§ What you need to do
Within the records below, find each line with the word "include" and copy it out.

○ ○ ○ ○ ○ ○ ○

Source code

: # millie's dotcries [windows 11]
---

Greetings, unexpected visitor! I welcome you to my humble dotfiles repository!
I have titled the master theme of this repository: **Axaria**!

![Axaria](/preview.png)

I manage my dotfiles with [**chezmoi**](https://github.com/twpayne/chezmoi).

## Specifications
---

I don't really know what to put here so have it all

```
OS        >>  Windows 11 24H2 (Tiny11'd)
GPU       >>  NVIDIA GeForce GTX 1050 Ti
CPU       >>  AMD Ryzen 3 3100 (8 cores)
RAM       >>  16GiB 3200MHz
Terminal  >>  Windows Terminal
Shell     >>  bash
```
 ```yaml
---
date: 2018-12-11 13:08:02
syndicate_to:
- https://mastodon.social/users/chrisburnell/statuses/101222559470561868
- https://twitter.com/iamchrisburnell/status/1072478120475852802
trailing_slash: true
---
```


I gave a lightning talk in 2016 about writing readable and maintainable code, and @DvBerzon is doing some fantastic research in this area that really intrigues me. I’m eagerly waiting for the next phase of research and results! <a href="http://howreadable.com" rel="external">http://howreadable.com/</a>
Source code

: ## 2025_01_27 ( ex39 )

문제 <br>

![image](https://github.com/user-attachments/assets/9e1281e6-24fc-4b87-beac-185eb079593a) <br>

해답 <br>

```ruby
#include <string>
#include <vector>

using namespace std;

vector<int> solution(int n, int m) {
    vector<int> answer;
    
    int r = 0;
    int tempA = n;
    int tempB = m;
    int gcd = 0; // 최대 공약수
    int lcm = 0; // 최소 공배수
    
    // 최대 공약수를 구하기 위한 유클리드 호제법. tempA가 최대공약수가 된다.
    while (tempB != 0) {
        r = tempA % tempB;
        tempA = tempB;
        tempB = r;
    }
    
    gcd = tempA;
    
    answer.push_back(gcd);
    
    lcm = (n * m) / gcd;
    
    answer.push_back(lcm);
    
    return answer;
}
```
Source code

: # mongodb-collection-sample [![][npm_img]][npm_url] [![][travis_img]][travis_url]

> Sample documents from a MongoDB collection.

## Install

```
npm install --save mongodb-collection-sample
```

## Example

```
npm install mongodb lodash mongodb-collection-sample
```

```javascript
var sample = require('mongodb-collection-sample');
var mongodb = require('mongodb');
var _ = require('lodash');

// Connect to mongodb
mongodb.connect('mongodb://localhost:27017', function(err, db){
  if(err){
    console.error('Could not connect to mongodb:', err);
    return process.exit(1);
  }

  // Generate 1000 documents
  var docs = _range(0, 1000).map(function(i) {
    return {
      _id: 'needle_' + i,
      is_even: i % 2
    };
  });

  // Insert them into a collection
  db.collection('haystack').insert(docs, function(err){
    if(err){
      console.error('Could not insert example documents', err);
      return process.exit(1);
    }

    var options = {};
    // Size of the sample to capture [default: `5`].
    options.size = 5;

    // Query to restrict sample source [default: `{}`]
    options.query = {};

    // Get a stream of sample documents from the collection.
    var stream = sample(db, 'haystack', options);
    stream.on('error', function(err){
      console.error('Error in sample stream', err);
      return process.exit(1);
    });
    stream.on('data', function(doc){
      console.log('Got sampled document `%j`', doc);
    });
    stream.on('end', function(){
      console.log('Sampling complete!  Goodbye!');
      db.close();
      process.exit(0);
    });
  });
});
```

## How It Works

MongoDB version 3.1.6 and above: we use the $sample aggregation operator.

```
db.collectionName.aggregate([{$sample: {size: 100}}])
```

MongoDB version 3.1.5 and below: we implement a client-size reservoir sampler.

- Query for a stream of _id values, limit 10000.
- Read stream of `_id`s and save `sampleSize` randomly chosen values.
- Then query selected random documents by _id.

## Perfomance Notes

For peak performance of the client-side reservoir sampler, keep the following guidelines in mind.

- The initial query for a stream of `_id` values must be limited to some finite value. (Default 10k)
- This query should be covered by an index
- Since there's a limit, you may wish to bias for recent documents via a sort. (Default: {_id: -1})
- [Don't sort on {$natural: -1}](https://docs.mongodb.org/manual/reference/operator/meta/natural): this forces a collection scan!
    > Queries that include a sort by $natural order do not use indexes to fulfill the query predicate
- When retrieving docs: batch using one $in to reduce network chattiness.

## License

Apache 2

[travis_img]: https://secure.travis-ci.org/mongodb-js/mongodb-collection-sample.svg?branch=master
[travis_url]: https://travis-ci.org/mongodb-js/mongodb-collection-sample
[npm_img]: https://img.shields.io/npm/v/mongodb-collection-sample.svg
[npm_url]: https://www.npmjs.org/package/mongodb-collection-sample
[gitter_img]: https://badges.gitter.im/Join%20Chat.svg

○ ○ ○ ○ ○ ○ ○

§ Result of the exercise
#include <string>
#include <vector>
    > Queries that include a sort by $natural order do not use indexes to fulfill the query predicate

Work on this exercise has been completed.